Reproduce every line in the listing that contains the word "developer".

● Available data
________

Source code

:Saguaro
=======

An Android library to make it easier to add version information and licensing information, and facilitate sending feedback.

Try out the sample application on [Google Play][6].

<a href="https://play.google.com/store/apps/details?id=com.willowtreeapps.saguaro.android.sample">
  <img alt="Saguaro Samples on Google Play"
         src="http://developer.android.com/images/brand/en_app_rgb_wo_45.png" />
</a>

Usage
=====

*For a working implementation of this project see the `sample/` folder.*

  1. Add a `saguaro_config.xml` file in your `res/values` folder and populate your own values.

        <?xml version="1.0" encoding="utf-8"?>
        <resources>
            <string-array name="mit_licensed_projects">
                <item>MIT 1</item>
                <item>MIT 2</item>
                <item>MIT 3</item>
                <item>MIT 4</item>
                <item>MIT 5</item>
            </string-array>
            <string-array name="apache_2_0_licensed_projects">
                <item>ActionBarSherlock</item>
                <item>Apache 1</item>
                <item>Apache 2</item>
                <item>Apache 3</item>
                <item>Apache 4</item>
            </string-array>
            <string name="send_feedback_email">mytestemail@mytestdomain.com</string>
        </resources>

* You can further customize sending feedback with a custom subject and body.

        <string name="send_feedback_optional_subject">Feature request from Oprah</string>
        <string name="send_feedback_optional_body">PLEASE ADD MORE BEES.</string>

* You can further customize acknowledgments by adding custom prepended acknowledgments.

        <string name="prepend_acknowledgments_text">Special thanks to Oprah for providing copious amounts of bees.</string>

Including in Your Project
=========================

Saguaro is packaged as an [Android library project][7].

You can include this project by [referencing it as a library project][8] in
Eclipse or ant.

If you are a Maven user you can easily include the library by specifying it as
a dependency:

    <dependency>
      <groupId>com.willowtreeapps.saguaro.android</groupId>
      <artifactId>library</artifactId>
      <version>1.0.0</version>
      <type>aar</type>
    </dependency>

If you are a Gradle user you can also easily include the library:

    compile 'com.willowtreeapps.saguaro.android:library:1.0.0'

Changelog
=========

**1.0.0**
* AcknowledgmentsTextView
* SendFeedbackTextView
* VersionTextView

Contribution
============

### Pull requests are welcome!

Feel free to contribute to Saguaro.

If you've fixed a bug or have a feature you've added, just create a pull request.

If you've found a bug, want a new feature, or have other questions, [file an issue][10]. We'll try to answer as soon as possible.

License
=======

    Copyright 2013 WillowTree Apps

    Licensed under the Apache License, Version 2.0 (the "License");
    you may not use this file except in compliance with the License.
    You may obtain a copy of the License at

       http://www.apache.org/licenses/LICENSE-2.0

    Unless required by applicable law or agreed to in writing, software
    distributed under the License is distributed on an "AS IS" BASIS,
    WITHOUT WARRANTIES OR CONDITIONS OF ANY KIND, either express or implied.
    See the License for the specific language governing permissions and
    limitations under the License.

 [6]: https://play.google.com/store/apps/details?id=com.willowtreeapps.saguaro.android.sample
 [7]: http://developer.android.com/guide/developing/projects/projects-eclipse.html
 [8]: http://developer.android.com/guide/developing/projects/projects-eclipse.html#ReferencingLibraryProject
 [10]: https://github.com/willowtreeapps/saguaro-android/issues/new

________

● Result of the task
         src="http://developer.android.com/images/brand/en_app_rgb_wo_45.png" />
 [7]: http://developer.android.com/guide/developing/projects/projects-eclipse.html
 [8]: http://developer.android.com/guide/developing/projects/projects-eclipse.html#ReferencingLibraryProject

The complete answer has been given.